The roots of the fair-trade movement can be traced back more than 30 years to the Netherlands, where the first fair-trade labeling initiative was established to help import coffee under fair-trading terms. Since the launch of fair-trade in the U.K., it has grown into a broad-based social movement—bringing together a coalition of nongovernmental organizations, businesses and consumers, all seeking to make a positive impact toward the eradication of global poverty. The vision behind fair-trade is of a world in which justice and sustainable development are at the heart of trade structures and practices so that everyone, through their work, can maintain a decent and dignified livelihood and develop their full potential.

Fairtrade Labelling Organizations (FLO) International is an association that unites 23 fair-trade producer and labeling initiatives across Europe, Asia, Latin America, North America, Africa, Australia and New Zealand.

In the U.K., the Fairtrade Foundation is an independent certification body and registered trademark of FLO International, which licenses the use of its fair-trade mark on products that meet international fair-trade standards. This independent consumer label is now recognized by 70% of U.K. consumers, and appears on products as a guarantee that disadvantaged producers are getting remunerated at a level appropriate to their work.

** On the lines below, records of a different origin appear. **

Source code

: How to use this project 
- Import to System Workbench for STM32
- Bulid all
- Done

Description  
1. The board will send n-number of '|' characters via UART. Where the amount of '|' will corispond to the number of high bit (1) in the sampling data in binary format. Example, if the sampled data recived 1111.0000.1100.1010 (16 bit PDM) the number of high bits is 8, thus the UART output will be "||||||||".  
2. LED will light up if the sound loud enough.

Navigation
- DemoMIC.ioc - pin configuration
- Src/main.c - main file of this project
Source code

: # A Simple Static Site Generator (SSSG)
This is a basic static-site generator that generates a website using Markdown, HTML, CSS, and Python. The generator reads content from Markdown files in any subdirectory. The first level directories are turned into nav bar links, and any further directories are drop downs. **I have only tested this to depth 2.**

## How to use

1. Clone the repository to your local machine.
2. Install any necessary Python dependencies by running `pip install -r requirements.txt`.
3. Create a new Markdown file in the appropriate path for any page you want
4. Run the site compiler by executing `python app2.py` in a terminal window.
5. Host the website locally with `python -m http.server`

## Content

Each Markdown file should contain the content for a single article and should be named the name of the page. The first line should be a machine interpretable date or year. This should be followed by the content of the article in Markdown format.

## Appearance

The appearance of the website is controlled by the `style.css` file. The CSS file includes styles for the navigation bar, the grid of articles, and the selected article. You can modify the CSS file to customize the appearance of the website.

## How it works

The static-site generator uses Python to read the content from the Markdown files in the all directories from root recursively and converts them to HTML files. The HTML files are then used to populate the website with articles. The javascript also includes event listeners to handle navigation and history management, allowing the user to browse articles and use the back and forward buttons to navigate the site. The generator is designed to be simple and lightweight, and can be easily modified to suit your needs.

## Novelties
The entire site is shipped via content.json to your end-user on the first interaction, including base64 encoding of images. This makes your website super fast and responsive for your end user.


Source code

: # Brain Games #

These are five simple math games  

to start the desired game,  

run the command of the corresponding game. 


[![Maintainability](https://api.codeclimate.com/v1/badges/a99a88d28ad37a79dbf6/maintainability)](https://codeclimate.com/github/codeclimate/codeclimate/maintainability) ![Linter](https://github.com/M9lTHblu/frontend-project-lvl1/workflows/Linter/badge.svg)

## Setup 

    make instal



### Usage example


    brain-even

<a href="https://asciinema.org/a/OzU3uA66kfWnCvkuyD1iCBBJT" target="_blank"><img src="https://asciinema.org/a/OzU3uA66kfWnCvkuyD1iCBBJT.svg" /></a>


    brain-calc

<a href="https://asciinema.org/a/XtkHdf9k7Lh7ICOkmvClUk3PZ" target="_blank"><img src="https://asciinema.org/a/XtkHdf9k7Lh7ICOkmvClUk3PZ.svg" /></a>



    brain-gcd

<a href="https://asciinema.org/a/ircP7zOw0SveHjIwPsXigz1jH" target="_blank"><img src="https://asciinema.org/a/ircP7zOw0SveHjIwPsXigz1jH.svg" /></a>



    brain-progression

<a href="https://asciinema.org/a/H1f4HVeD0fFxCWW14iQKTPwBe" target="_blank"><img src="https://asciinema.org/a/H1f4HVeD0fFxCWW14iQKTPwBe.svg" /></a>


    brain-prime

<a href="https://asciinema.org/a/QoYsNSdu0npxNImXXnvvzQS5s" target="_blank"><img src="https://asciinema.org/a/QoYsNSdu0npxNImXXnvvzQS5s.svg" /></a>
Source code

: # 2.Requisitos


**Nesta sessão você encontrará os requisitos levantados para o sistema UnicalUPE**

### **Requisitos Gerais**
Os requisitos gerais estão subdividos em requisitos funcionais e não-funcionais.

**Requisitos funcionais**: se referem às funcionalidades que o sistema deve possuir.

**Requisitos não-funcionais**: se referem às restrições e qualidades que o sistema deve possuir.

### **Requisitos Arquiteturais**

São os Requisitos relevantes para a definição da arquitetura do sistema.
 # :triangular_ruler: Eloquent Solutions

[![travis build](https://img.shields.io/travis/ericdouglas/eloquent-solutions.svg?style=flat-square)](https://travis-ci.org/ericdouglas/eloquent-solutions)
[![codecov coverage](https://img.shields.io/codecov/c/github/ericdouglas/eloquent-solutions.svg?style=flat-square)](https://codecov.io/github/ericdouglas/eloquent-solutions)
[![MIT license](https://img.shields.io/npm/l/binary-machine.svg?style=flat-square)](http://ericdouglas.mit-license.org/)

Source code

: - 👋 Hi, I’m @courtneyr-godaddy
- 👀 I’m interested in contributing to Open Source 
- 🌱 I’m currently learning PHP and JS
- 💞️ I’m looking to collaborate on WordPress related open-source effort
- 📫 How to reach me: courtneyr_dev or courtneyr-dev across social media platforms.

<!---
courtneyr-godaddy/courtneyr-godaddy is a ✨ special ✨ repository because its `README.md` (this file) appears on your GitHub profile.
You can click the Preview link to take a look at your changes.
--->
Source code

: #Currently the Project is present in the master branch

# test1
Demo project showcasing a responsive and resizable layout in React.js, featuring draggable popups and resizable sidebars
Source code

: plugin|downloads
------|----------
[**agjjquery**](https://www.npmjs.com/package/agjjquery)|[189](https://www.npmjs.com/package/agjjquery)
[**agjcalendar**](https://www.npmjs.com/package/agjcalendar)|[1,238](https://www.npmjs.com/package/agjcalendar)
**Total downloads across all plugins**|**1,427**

FLO International and its members have been working for several years on developing a policy for the labeling of beauty products containing fair-trade certified ingredients. In June 2009, the Fairtrade Foundation announced the first beauty products to be fair-trade certified. The new fair-trade products include lip balms, face masks, body butters and shower gels, and brands such as Lush,* Neal’s Yard, Boots, Essential Care and Bubble & Balm have launched products containing one or more fair-trade certified ingredients—notably cocoa butter, shea nut butter, sugar and brazil nut oil that benefit farming communities in countries in Africa, Asia and North America.